Tuesday, February 13, 2007

CC - TOrdinario - D6 (Pagola)

Lucas 6, 17. 20 – 26
BIEN CLARO
José Antonio Pagola

Jesús no poseía poder político ni religioso para transformar la situación injusta que se vivía en su pueblo. Sólo tenía la fuerza de su palabra. Los evangelistas recogieron, uno detrás de otro, los gritos que Jesús fue lanzando por las aldeas de Galilea en diversas situaciones. Sus bienaventuranzas quedaron grabadas para siempre en sus seguidores.

Se encuentra Jesús con gentes empobrecidas que no pueden defender sus tierras de los poderosos terratenientes y les dice: «Dichosos los que no tenéis nada porque vuestro rey es Dios». Ve el hambre de mujeres y niños desnutridos, y no puede reprimirse: «Dichosos los que ahora tenéis hambre porque quedaréis saciados». Ve llorar de rabia e impotencia a los campesinos, cuando los recaudadores se llevan lo mejor de sus cosechas y los alienta: «Dichosos los que ahora lloráis porque reiréis».

¿No es todo esto una burla? ¿No es cinismo? Lo sería, tal vez, si Jesús les estuviera hablando desde un palacio de Tiberíades o una villa de Jerusalén, pero Jesús está con ellos. No lleva dinero, camina descalzo y sin túnica de repuesto. Es un indigente más que les habla con fe y convicción total.

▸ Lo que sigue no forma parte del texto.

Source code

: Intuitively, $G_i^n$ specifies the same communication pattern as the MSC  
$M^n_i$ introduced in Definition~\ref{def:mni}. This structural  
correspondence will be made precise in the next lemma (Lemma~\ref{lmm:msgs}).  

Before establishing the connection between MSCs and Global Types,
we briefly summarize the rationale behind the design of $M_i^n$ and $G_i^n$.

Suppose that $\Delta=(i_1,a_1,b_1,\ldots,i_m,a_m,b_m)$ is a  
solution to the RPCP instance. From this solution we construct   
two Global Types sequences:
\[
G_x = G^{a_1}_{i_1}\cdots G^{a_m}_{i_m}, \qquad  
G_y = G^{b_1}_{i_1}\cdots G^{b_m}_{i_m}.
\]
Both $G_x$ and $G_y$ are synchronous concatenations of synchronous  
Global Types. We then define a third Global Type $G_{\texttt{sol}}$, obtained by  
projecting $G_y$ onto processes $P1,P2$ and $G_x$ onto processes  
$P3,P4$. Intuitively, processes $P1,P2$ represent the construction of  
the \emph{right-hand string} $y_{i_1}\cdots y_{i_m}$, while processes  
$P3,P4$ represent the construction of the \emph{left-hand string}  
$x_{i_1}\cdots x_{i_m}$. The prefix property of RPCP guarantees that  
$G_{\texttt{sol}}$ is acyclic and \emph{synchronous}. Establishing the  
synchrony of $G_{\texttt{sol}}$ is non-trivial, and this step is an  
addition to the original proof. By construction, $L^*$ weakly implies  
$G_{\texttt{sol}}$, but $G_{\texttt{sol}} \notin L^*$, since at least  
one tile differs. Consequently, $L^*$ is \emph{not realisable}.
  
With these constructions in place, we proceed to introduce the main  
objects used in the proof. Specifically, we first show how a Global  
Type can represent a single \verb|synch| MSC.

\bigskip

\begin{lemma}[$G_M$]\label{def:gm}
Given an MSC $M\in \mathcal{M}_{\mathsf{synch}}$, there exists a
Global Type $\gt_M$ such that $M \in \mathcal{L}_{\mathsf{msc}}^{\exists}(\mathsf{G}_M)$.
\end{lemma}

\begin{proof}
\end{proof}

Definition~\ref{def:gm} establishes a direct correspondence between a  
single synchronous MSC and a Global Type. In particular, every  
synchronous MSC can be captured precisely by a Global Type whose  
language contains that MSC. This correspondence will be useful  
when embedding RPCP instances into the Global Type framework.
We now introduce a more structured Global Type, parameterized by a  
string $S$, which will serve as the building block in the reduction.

Los pobres le entienden. No son dichosos por su pobreza, ni mucho menos. Su miseria no es un estado envidiable ni un ideal. Jesús los llama «dichosos» porque Dios está de su parte. Su sufrimiento no durará para siempre. Dios les hará justicia.

Jesús es realista. Sabe muy bien que sus palabras no significan ahora mismo el final del hambre y la miseria de los pobres. Pero el mundo tiene que saber que ellos son los hijos predilectos de Dios, y esto confiere a su dignidad una seriedad absoluta. Su vida es sagrada.

Esto es lo que Jesús quiere dejar bien claro en un mundo injusto: los que no interesan a nadie, son los que más interesan a Dios; los que nosotros marginamos son los que ocupan un lugar privilegiado en su corazón; los que no tienen quien los defienda, tienen a él como Padre.

Los que vivimos acomodados en la sociedad de la abundancia no tenemos derecho a predicar a nadie las bienaventuranzas de Jesús. Lo que hemos de hacer es escucharlas y empezar a mirar a los pobres, los hambrientos y los que lloran, como los mira Dios. De ahí puede nacer nuestra conversión.